Although herbal remedies and other alternative medicinals have been around for thousands of years, plenty of questions remain about their safety and effectiveness. A day-long program during the College of Pharmacy's 20th Annual Spring Seminar on Friday (April 24) is designed to help pharmacists and other health professionals explore answers to some of those questions. Anyone with an interest in alternative therapies may also benefit from the discussion and is welcome to attend the program.
What accounts for the sudden surge in the popularity of these products? Frustration with conventional medicine surely plays a role, as does the perpetual human quest for medical miracles. Consumers may feel, too, that they're getting a bargain when they opt for herbal remedies over prescription drugs. A recent study funded by the Nonprescription Drug Manufacturers Association found the average cost of an over-the-counter medicine to be about $5, compared to $89 for a prescription medication, including a visit to the doctor.
But loading a shopping cart with megavitamin supplements and herbal health aids can still add up to a hefty tab at the cash register, and there may be other costs to consider. Although marketed as herbal alternatives to prescription medications, some products contain potentially harmful prescription-strength drugs. Recently, for example, the Food and Drug Administration (FDA) warned consumers not to buy an over-the-counter herbal sleep aid because it contained an unlabeled prescription drug ingredient that posed possible health risks.

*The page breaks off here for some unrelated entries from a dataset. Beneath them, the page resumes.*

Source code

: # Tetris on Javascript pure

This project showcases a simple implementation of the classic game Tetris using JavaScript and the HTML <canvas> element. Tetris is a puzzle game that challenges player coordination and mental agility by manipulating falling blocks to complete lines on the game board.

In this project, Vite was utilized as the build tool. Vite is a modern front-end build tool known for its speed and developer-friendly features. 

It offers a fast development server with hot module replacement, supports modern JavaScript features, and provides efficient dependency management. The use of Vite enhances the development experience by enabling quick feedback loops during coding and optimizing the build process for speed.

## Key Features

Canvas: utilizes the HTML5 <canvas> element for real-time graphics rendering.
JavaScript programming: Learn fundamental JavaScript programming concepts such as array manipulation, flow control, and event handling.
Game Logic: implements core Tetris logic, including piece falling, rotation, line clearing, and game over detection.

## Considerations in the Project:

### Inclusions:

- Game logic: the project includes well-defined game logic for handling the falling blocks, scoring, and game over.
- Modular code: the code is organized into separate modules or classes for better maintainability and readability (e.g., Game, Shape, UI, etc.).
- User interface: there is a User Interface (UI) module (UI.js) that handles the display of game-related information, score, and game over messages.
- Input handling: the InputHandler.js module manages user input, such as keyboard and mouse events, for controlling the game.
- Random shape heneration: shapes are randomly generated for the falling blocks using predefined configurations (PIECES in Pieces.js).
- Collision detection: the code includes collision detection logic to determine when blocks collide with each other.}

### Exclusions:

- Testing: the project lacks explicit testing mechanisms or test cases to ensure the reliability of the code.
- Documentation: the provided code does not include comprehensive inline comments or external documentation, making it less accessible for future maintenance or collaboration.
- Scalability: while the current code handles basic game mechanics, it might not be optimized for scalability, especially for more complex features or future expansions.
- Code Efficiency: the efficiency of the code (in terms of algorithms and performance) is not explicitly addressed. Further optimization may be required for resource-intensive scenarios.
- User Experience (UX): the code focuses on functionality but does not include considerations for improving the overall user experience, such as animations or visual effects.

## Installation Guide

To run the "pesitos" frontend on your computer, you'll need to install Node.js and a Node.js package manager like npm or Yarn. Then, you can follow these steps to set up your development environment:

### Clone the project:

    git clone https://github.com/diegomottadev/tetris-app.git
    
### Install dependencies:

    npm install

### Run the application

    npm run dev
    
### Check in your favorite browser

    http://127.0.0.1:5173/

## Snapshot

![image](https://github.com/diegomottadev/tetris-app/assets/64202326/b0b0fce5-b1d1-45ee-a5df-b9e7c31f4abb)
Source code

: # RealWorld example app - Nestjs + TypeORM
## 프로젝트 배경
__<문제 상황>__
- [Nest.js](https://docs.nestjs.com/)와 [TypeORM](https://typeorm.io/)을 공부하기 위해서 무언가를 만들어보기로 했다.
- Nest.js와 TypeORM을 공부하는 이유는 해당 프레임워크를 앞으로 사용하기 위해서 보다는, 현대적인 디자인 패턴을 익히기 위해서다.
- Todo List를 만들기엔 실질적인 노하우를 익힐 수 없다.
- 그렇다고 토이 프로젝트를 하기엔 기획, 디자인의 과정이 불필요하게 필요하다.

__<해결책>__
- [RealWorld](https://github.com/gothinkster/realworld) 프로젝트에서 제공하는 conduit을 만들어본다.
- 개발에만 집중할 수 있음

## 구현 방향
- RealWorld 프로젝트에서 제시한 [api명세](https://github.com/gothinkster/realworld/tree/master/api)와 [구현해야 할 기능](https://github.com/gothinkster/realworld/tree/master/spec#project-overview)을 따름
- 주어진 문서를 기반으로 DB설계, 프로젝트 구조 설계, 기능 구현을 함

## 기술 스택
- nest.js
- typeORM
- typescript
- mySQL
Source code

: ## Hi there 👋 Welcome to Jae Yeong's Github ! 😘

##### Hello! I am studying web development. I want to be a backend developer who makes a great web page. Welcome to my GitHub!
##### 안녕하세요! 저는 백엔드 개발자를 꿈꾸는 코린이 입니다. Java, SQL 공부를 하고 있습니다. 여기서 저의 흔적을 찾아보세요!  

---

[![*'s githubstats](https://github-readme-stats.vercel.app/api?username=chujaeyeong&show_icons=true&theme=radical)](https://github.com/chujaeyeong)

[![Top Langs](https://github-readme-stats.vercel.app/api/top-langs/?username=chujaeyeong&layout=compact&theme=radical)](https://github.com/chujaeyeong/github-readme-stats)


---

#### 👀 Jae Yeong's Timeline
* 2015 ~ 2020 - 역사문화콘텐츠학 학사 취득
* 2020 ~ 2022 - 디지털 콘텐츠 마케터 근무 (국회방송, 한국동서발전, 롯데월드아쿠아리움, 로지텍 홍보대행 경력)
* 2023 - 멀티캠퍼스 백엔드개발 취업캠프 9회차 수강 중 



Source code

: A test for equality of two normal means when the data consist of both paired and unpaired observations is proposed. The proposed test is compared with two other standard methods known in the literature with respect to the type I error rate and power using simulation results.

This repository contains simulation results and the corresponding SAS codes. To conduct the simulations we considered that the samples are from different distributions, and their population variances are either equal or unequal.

Unlike FDA-approved drugs, herbal remedies and vitamin and mineral products are sold as dietary supplements, which are not monitored or controlled by the FDA. No clinical trials are required to establish their efficacy. So what does the FDA think of these products? FDA public affairs specialist Evelyn DeNike will discuss that issue during the pharmacy seminar. Sorting through the reams of information--and misinformation--on alternative medicinals can be confusing for consumers, and that's where health professionals can help, says Judith Fedchenko, coordinator of quality improvement activities at St. Joseph Mercy Health System and a clinical instructor in the College of Pharmacy. Fedchenko's presentation will focus on incorporating alternative medicine in health care practices.
Pharmacists can play a key role in helping patients choose the best products for their needs and helping physicians assess whether the products are doing their patients any good, Fedchenko says. But for this process to work, consumers have to be honest about their use of herbal remedies. Many people hide their herbal habits from their doctors and pharmacists for fear they'll be scolded or ridiculed. A Harvard University study published in 1991 showed, in fact, that only about one-third of patients who were using alternative therapies admitted it to their physicians.
Part of a pharmacist's role, too, is letting consumers know when pills and potions aren't the answer. Ever since laboratory and public health studies suggested that compounds called antioxidants might reduce the risk of cancer and cardiovascular disease, people have been popping vitamin E, vitamin C, beta carotene, zinc, selenium, chromium and other antioxidant supplements. But there's no solid evidence that these products--in pill form--protect against disease, says Imad Btaiche, clinical assistant professor of pharmacy and clinical pharmacist. Instead of downing pills, people should be filling their plates with fruits and vegetables and making lifestyle changes, which are more clearly linked to health benefits, he says. Btaiche will speak on the role of dietary antioxidants in health and disease.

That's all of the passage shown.